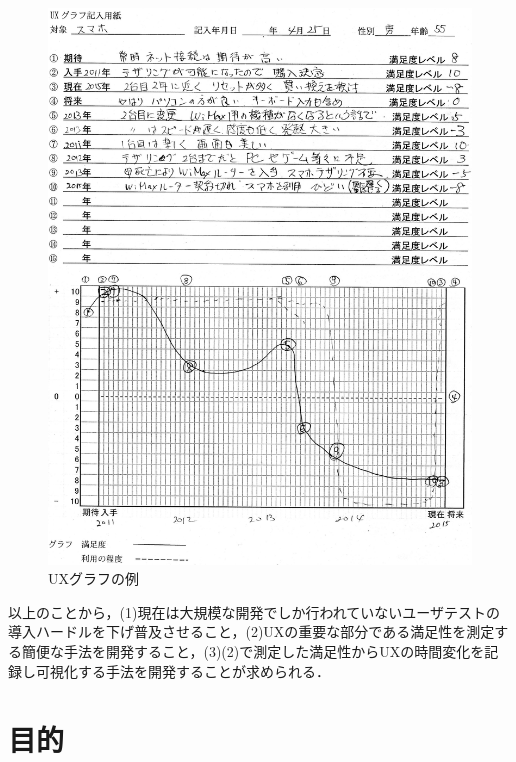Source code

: \begin{figure}[htbp]
  \begin{minipage}{\hsize}
    \begin{center}
       \includegraphics[width=160mm]{img/uxgraph.jpeg}
    \end{center}
    \caption{UXグラフの例\cite{usite}}
    \label{fig:uxgraph}
  \end{minipage}
\end{figure}

以上のことから，(1)現在は大規模な開発でしか行われていないユーザテストの導入ハードルを下げ普及させること，(2)UXの重要な部分である満足性を測定する簡便な手法を開発すること，(3)(2)で測定した満足性からUXの時間変化を記録し可視化する手法を開発することが求められる．


\section{目的}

-------------------------

WORK INSTRUCTIONS: Check each line of the listing above. Copy it if it holds the string "uxgraph".

WRITTEN RESPONSE:
       \includegraphics[width=160mm]{img/uxgraph.jpeg}
    \label{fig:uxgraph}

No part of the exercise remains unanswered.